Happiness and gravy
I’ve been thinking a lot about happiness and gravy... and expectations. And not just because gravy (even vegan gravy) is delicious.
People are always telling me that I seem really content with my life. Granted, it’s been fairly easy (I wasn’t born in a country at war, my family had enough money to clothe and feed me, I mostly have my health, and I’ve found a way to make a living off of my creativity). My life isn’t without some struggles and loss though. That’s unavoidable, regardless of who you are.
Sometimes folks ask me what my expectations are with my business or product launches.
My answer is always that I expect very little from anything I do.

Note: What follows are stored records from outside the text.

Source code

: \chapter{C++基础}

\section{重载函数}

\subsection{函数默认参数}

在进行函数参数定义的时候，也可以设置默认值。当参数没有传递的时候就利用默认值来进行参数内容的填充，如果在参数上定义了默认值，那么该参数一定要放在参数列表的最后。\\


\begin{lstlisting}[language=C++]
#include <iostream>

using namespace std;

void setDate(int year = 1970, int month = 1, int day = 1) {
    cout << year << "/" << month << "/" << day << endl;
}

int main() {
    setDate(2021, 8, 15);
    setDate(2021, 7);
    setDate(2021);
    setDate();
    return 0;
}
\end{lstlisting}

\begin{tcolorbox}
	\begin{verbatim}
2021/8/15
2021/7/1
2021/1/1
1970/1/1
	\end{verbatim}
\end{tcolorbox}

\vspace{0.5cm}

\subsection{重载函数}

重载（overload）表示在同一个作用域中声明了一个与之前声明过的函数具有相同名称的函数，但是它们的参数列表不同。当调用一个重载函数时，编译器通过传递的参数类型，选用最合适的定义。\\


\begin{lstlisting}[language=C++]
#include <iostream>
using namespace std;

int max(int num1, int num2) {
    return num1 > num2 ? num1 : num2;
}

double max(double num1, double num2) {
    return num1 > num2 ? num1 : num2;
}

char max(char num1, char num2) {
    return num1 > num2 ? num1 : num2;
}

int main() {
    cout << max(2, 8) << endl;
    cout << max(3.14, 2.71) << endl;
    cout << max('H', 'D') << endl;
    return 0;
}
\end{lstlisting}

When I released my first book I hoped to sell 12 copies. 12. With Creative Class (my first course) I hoped to make a few thousand bucks over a year, to give me extra money on top of my freelancing revenue. And I was just as stoked with this mailing list when it hit 146 subscribers as I am about it now.

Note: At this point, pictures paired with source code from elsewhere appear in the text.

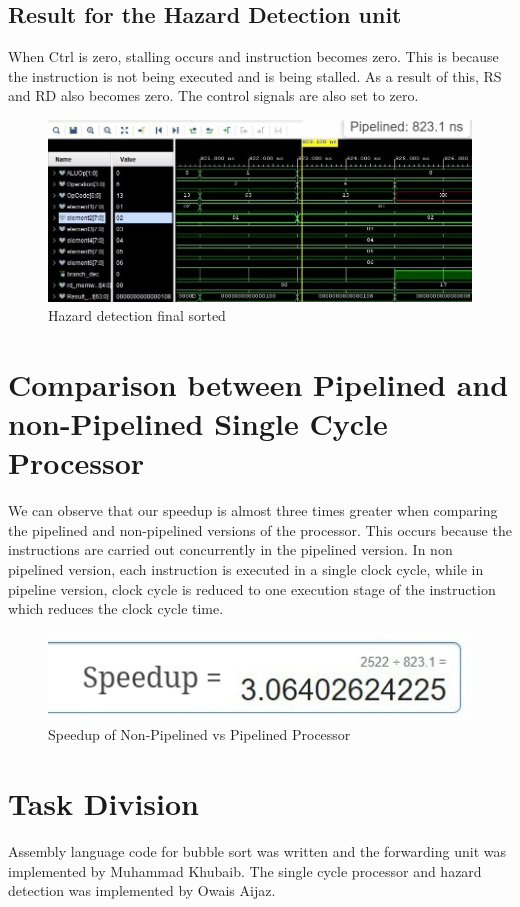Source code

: \documentclass{article}
\begin{document}
\subsection{Result for the Hazard Detection unit}

When Ctrl is zero, stalling occurs and instruction becomes zero. This is because the instruction is not being executed and is being stalled. As a result of this, RS and RD also becomes zero. The control signals are also set to zero.

\begin{figure}[!h]
    \centering
    \includegraphics*[width = 8 cm]{pipeline_sorted.jpeg}
    \caption{Hazard detection final sorted}
    \label{fig:label5}
\end{figure}

\section{Comparison between Pipelined and non-Pipelined Single Cycle Processor}

We can observe that our speedup is almost three times greater when comparing the pipelined and non-pipelined versions of the processor. This occurs because the instructions are carried out concurrently in the pipelined version. In non pipelined version, each instruction is executed in a single clock cycle, while in pipeline version, clock cycle is reduced to one execution stage of the instruction which reduces the clock cycle time.

\begin{figure}[!h]
    \centering
    \includegraphics*[width = 9 cm]{speedup.jpeg}
    \caption{Speedup of Non-Pipelined vs Pipelined Processor}
    \label{fig:label6}
\end{figure}

\section{Task Division}
Assembly language code for bubble sort was written and the forwarding unit was implemented by Muhammad Khubaib.
The single cycle processor and hazard detection was implemented by Owais Aijaz. 
\end{document}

This is not because I’m a pessimist, not because I don’t believe in myself and certainly not because of some reverse entitlement or guilt.
My expectations are low because I consider anything beyond a little bit of success to be gravy. Sweet, delicious gravy.
I think about success like a scale with a start and end point. If the left is failure (i.e. a product launch that has zero sales) and the right is winning (not even sure how to quantify that… all of the sales, perhaps?), then somewhere in between is the point where I’m content with things and the rest is gravy. In fact, that contentment point is only slightly past the left edge.
The reason I set the bar so low is because I don’t want to hinge my life, my happiness or my feelings of worth on any given launch or product or thing I do for work. Especially since launches are mostly out of my control and good ones are the result of a billion tiny things going right. Outcomes like a successful launch rely on external factors and other people. That’s not a safe place to draw worth from.
I require very little from what I do to make me happy or content. Past that point (which is mostly a point chosen that covers my costs), the rest is gravy. Meaning, further success is just a bonus. Your meal is what you sustains you. Gravy isn’t required, but it’s nice when you can add it on top of something.
This doesn’t mean I don’t get angry, lose my mind or stress-the-hell out sometimes. Because that totally happens (especially ON launch days). It just means that over-all and on average, I’m more content than feeling those bad things.
I have more fun focusing on the process. Because that’s controllable—if you like what you’re doing outside of the results, then you’re going to like what you’re doing regardless of those results. Enjoying what you’re working on? Then KEEP DOING IT. Positive outcomes are great, but they’re just gravy on an already-delicious meal.
Which do you focus on, the process or the outcome?
If you’re not sure, consider your self-talk. Do you say:
- What if this fails?
- What if in doing this, I’m thought of as a fraud?
- What if this doesn’t make 5 or 6 figures in revenue?
- I really enjoy doing this sort of work.
- I’m stoked to be consumed by making what I’m making!
There’s obviously a huge difference, yes? The first way of thinking is outcome-based (and can lead you to not even starting something) and the second is process-based (where any positive outcome is really just gravy).
Developing a mindset that attaches some worth to the effort you put into something makes the process enjoyable and rewarding. Otherwise, it’s too difficult to start (let alone finish and launch) what you’re working on.
A lot of times people confuse being content with not being driven. This logic is flawed though - because contentment means I’m happy with where things are at right now but still endlessly strive to do more, to create more and to make the things I’ve made even better. The contentment is what drives me forward to want to do more things. (Like a jetpack!)
Things won’t always go right. Which is a nice way of saying that sometimes life is going to shit on your face or your mind is going run off to become a ninja. But with a low enough bar, those obstacles are overcome-able. And the wins, even the tiny ones, those just become delicious gravy.